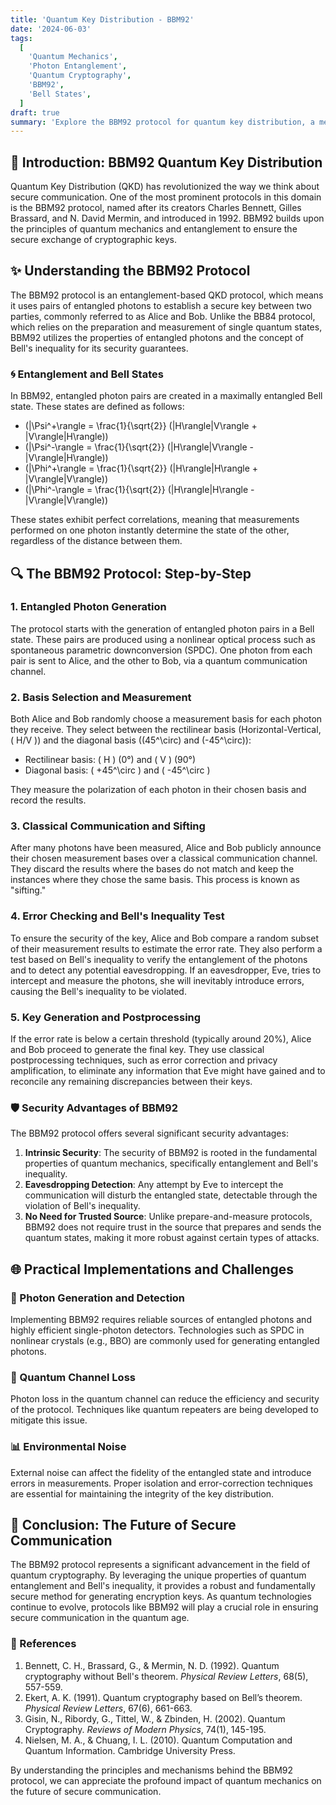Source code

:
 ```yaml
---
title: 'Quantum Key Distribution - BBM92'
date: '2024-06-03'
tags:
  [
    'Quantum Mechanics',
    'Photon Entanglement',
    'Quantum Cryptography',
    'BBM92',
    'Bell States',
  ]
draft: true
summary: 'Explore the BBM92 protocol for quantum key distribution, a method leveraging the power of entangled photons and quantum mechanics to establish secure communication.'
---
```


## 🌌 Introduction: BBM92 Quantum Key Distribution

Quantum Key Distribution (QKD) has revolutionized the way we think about secure communication. One of the most prominent protocols in this domain is the BBM92 protocol, named after its creators Charles Bennett, Gilles Brassard, and N. David Mermin, and introduced in 1992. BBM92 builds upon the principles of quantum mechanics and entanglement to ensure the secure exchange of cryptographic keys.

## ✨ Understanding the BBM92 Protocol

The BBM92 protocol is an entanglement-based QKD protocol, which means it uses pairs of entangled photons to establish a secure key between two parties, commonly referred to as Alice and Bob. Unlike the BB84 protocol, which relies on the preparation and measurement of single quantum states, BBM92 utilizes the properties of entangled photons and the concept of Bell's inequality for its security guarantees.

### 🌀 Entanglement and Bell States

In BBM92, entangled photon pairs are created in a maximally entangled Bell state. These states are defined as follows:

- \(|\Psi^+\rangle = \frac{1}{\sqrt{2}} (|H\rangle|V\rangle + |V\rangle|H\rangle)\)
- \(|\Psi^-\rangle = \frac{1}{\sqrt{2}} (|H\rangle|V\rangle - |V\rangle|H\rangle)\)
- \(|\Phi^+\rangle = \frac{1}{\sqrt{2}} (|H\rangle|H\rangle + |V\rangle|V\rangle)\)
- \(|\Phi^-\rangle = \frac{1}{\sqrt{2}} (|H\rangle|H\rangle - |V\rangle|V\rangle)\)

These states exhibit perfect correlations, meaning that measurements performed on one photon instantly determine the state of the other, regardless of the distance between them.

## 🔍 The BBM92 Protocol: Step-by-Step

### 1. Entangled Photon Generation

The protocol starts with the generation of entangled photon pairs in a Bell state. These pairs are produced using a nonlinear optical process such as spontaneous parametric downconversion (SPDC). One photon from each pair is sent to Alice, and the other to Bob, via a quantum communication channel.

### 2. Basis Selection and Measurement

Both Alice and Bob randomly choose a measurement basis for each photon they receive. They select between the rectilinear basis (Horizontal-Vertical, \( H/V \)) and the diagonal basis (\(45^\circ\) and \(-45^\circ\)):

- Rectilinear basis: \( H \) (0°) and \( V \) (90°)
- Diagonal basis: \( +45^\circ \) and \( -45^\circ \)

They measure the polarization of each photon in their chosen basis and record the results.

### 3. Classical Communication and Sifting

After many photons have been measured, Alice and Bob publicly announce their chosen measurement bases over a classical communication channel. They discard the results where the bases do not match and keep the instances where they chose the same basis. This process is known as "sifting."

### 4. Error Checking and Bell's Inequality Test

To ensure the security of the key, Alice and Bob compare a random subset of their measurement results to estimate the error rate. They also perform a test based on Bell's inequality to verify the entanglement of the photons and to detect any potential eavesdropping. If an eavesdropper, Eve, tries to intercept and measure the photons, she will inevitably introduce errors, causing the Bell's inequality to be violated.

### 5. Key Generation and Postprocessing

If the error rate is below a certain threshold (typically around 20%), Alice and Bob proceed to generate the final key. They use classical postprocessing techniques, such as error correction and privacy amplification, to eliminate any information that Eve might have gained and to reconcile any remaining discrepancies between their keys.

### 🛡️ Security Advantages of BBM92

The BBM92 protocol offers several significant security advantages:

1. **Intrinsic Security**: The security of BBM92 is rooted in the fundamental properties of quantum mechanics, specifically entanglement and Bell's inequality.
2. **Eavesdropping Detection**: Any attempt by Eve to intercept the communication will disturb the entangled state, detectable through the violation of Bell's inequality.
3. **No Need for Trusted Source**: Unlike prepare-and-measure protocols, BBM92 does not require trust in the source that prepares and sends the quantum states, making it more robust against certain types of attacks.

## 🌐 Practical Implementations and Challenges

### 🔬 Photon Generation and Detection

Implementing BBM92 requires reliable sources of entangled photons and highly efficient single-photon detectors. Technologies such as SPDC in nonlinear crystals (e.g., BBO) are commonly used for generating entangled photons.

### 🌌 Quantum Channel Loss

Photon loss in the quantum channel can reduce the efficiency and security of the protocol. Techniques like quantum repeaters are being developed to mitigate this issue.

### 📊 Environmental Noise

External noise can affect the fidelity of the entangled state and introduce errors in measurements. Proper isolation and error-correction techniques are essential for maintaining the integrity of the key distribution.

## 🔮 Conclusion: The Future of Secure Communication

The BBM92 protocol represents a significant advancement in the field of quantum cryptography. By leveraging the unique properties of quantum entanglement and Bell's inequality, it provides a robust and fundamentally secure method for generating encryption keys. As quantum technologies continue to evolve, protocols like BBM92 will play a crucial role in ensuring secure communication in the quantum age.

### 📜 References

1. Bennett, C. H., Brassard, G., & Mermin, N. D. (1992). Quantum cryptography without Bell's theorem. *Physical Review Letters*, 68(5), 557-559.
2. Ekert, A. K. (1991). Quantum cryptography based on Bell’s theorem. *Physical Review Letters*, 67(6), 661-663.
3. Gisin, N., Ribordy, G., Tittel, W., & Zbinden, H. (2002). Quantum Cryptography. *Reviews of Modern Physics*, 74(1), 145-195.
4. Nielsen, M. A., & Chuang, I. L. (2010). Quantum Computation and Quantum Information. Cambridge University Press.

By understanding the principles and mechanisms behind the BBM92 protocol, we can appreciate the profound impact of quantum mechanics on the future of secure communication.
^^^^^^^^
# [Problem statement]
Every record should come back exactly as it is, though none of the pictures should.

# [Completed task]
Source code

:
 ```yaml
---
title: 'Quantum Key Distribution - BBM92'
date: '2024-06-03'
tags:
  [
    'Quantum Mechanics',
    'Photon Entanglement',
    'Quantum Cryptography',
    'BBM92',
    'Bell States',
  ]
draft: true
summary: 'Explore the BBM92 protocol for quantum key distribution, a method leveraging the power of entangled photons and quantum mechanics to establish secure communication.'
---
```


## 🌌 Introduction: BBM92 Quantum Key Distribution

Quantum Key Distribution (QKD) has revolutionized the way we think about secure communication. One of the most prominent protocols in this domain is the BBM92 protocol, named after its creators Charles Bennett, Gilles Brassard, and N. David Mermin, and introduced in 1992. BBM92 builds upon the principles of quantum mechanics and entanglement to ensure the secure exchange of cryptographic keys.

## ✨ Understanding the BBM92 Protocol

The BBM92 protocol is an entanglement-based QKD protocol, which means it uses pairs of entangled photons to establish a secure key between two parties, commonly referred to as Alice and Bob. Unlike the BB84 protocol, which relies on the preparation and measurement of single quantum states, BBM92 utilizes the properties of entangled photons and the concept of Bell's inequality for its security guarantees.

### 🌀 Entanglement and Bell States

In BBM92, entangled photon pairs are created in a maximally entangled Bell state. These states are defined as follows:

- \(|\Psi^+\rangle = \frac{1}{\sqrt{2}} (|H\rangle|V\rangle + |V\rangle|H\rangle)\)
- \(|\Psi^-\rangle = \frac{1}{\sqrt{2}} (|H\rangle|V\rangle - |V\rangle|H\rangle)\)
- \(|\Phi^+\rangle = \frac{1}{\sqrt{2}} (|H\rangle|H\rangle + |V\rangle|V\rangle)\)
- \(|\Phi^-\rangle = \frac{1}{\sqrt{2}} (|H\rangle|H\rangle - |V\rangle|V\rangle)\)

These states exhibit perfect correlations, meaning that measurements performed on one photon instantly determine the state of the other, regardless of the distance between them.

## 🔍 The BBM92 Protocol: Step-by-Step

### 1. Entangled Photon Generation

The protocol starts with the generation of entangled photon pairs in a Bell state. These pairs are produced using a nonlinear optical process such as spontaneous parametric downconversion (SPDC). One photon from each pair is sent to Alice, and the other to Bob, via a quantum communication channel.

### 2. Basis Selection and Measurement

Both Alice and Bob randomly choose a measurement basis for each photon they receive. They select between the rectilinear basis (Horizontal-Vertical, \( H/V \)) and the diagonal basis (\(45^\circ\) and \(-45^\circ\)):

- Rectilinear basis: \( H \) (0°) and \( V \) (90°)
- Diagonal basis: \( +45^\circ \) and \( -45^\circ \)

They measure the polarization of each photon in their chosen basis and record the results.

### 3. Classical Communication and Sifting

After many photons have been measured, Alice and Bob publicly announce their chosen measurement bases over a classical communication channel. They discard the results where the bases do not match and keep the instances where they chose the same basis. This process is known as "sifting."

### 4. Error Checking and Bell's Inequality Test

To ensure the security of the key, Alice and Bob compare a random subset of their measurement results to estimate the error rate. They also perform a test based on Bell's inequality to verify the entanglement of the photons and to detect any potential eavesdropping. If an eavesdropper, Eve, tries to intercept and measure the photons, she will inevitably introduce errors, causing the Bell's inequality to be violated.

### 5. Key Generation and Postprocessing

If the error rate is below a certain threshold (typically around 20%), Alice and Bob proceed to generate the final key. They use classical postprocessing techniques, such as error correction and privacy amplification, to eliminate any information that Eve might have gained and to reconcile any remaining discrepancies between their keys.

### 🛡️ Security Advantages of BBM92

The BBM92 protocol offers several significant security advantages:

1. **Intrinsic Security**: The security of BBM92 is rooted in the fundamental properties of quantum mechanics, specifically entanglement and Bell's inequality.
2. **Eavesdropping Detection**: Any attempt by Eve to intercept the communication will disturb the entangled state, detectable through the violation of Bell's inequality.
3. **No Need for Trusted Source**: Unlike prepare-and-measure protocols, BBM92 does not require trust in the source that prepares and sends the quantum states, making it more robust against certain types of attacks.

## 🌐 Practical Implementations and Challenges

### 🔬 Photon Generation and Detection

Implementing BBM92 requires reliable sources of entangled photons and highly efficient single-photon detectors. Technologies such as SPDC in nonlinear crystals (e.g., BBO) are commonly used for generating entangled photons.

### 🌌 Quantum Channel Loss

Photon loss in the quantum channel can reduce the efficiency and security of the protocol. Techniques like quantum repeaters are being developed to mitigate this issue.

### 📊 Environmental Noise

External noise can affect the fidelity of the entangled state and introduce errors in measurements. Proper isolation and error-correction techniques are essential for maintaining the integrity of the key distribution.

## 🔮 Conclusion: The Future of Secure Communication

The BBM92 protocol represents a significant advancement in the field of quantum cryptography. By leveraging the unique properties of quantum entanglement and Bell's inequality, it provides a robust and fundamentally secure method for generating encryption keys. As quantum technologies continue to evolve, protocols like BBM92 will play a crucial role in ensuring secure communication in the quantum age.

### 📜 References

1. Bennett, C. H., Brassard, G., & Mermin, N. D. (1992). Quantum cryptography without Bell's theorem. *Physical Review Letters*, 68(5), 557-559.
2. Ekert, A. K. (1991). Quantum cryptography based on Bell’s theorem. *Physical Review Letters*, 67(6), 661-663.
3. Gisin, N., Ribordy, G., Tittel, W., & Zbinden, H. (2002). Quantum Cryptography. *Reviews of Modern Physics*, 74(1), 145-195.
4. Nielsen, M. A., & Chuang, I. L. (2010). Quantum Computation and Quantum Information. Cambridge University Press.

By understanding the principles and mechanisms behind the BBM92 protocol, we can appreciate the profound impact of quantum mechanics on the future of secure communication.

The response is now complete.